Furniture that is no doubt beautiful and old and too big to fit in our tiny home.
BUT I am still holding a candle for a "forever home" that will fit the chest and the dresser.
I was moving things, building a pile of items that will be picked up by the local thrift store this week before they unload more things into the tiny garage that we then get to deal with down the road.
Anyhooo... I was moving stuff and unearthed a box of old photos.
Among the treasures I exhumed was a postcard I sent myself.
Yep, I am that person....I send myself a postcard the last day of the journey telling myself how I was feeling at that moment or what I had learned.
It arrives days after me, and usually just as the "paradise is fading from my memory" and I am getting back to reality moment.
This postcard was sent to me, by me in 1997
I had gone (escaped)* to Europe for a few weeks, to find out how damaged I was.
The Barren and I were about 5years into our relationship and he was ready to settle down and I was flipping out....so I ran away to listen to my heart and get a little space....well a lot of space.
He endorsed this, and waited for me to figure shit out...it was really only a short period of time but enough to put things in line, ya know?!
*Running away sounds to romantic, but really it was me on a $20 a day budget for food and housing and I was eating a lot of candy bars and staying in hostels that fed you breakfast so I could pocket bread or cereal for dinner.
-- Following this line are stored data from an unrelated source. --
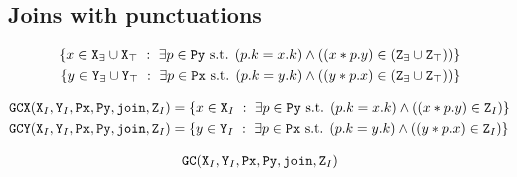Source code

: \documentclass[10pt]{proc}
\numberwithin{equation}{section}
\renewcommand{\tt}[1]{\ifmmode\text{\texttt{#1}}\else\texttt{#1}\fi}
\begin{document}
\subsection{Joins with punctuations}

\begin{align*}
\{x \in \tt{X}_\exists \cup \tt{X}_\top ~:~ \exists p \in \tt{Py} \text{ s.t. } (p.k = x.k) \wedge ((x \ast p.y) \in (\tt{Z}_\exists \cup \tt{Z}_\top))\}\\
\{y \in \tt{Y}_\exists \cup \tt{Y}_\top ~:~ \exists p \in \tt{Px} \text{ s.t. } (p.k = y.k) \wedge ((y \ast p.x) \in (\tt{Z}_\exists \cup \tt{Z}_\top))\}\\
\end{align*}

\begin{align*}
\tt{GCX}(\tt{X}_I, \tt{Y}_I, \tt{Px}, \tt{Py}, \tt{join}, \tt{Z}_I) &= \{x \in \tt{X}_I ~:~ \exists p \in \tt{Py} \text{ s.t. } (p.k = x.k) \wedge ((x \ast p.y) \in \tt{Z}_I)\}\\
\tt{GCY}(\tt{X}_I, \tt{Y}_I, \tt{Px}, \tt{Py}, \tt{join}, \tt{Z}_I) &= \{y \in \tt{Y}_I ~:~ \exists p \in \tt{Px} \text{ s.t. } (p.k = y.k) \wedge ((y \ast p.x) \in \tt{Z}_I)\}\\
\end{align*}

\begin{align*}
\tt{GC}(\tt{X}_I, \tt{Y}_I, \tt{Px}, \tt{Py}, \tt{join}, \tt{Z}_I)
\end{align*}





\newpage
\balance





\end{document}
I read this postcard again today with a smile on my face.
This is what it says:
Well- here I am and there you are- two way different places-but still one person. You can depend on yourself- and know how long and short time can be, hours, days, months. Feet are tired, ankles sore- emotionally exhausted. but-in a sense a bit afraid of getting into a groove-becoming set in my ways again. Remember movement-simple movement. walking barefoot-walking the dog-motion is what you need and know that returning can be just as good as coming- the swing is in your heart- you have the ability to come and go and don't let that be taken away.Continue to say what you feel. Be aware of what you need and tell him- don't back down as you wouldn't want him to do.and make art-your soul needs it. Send slides-invest in yourself and enjoy time. Don't wait for it to pass (as I am doing now) be loving-take another chance and give it. Know that you are a strong-confident woman-keep that damn smirk on your face. Keep them wondering.
I am so glad I sent myself this card....it is like a pocket mantra.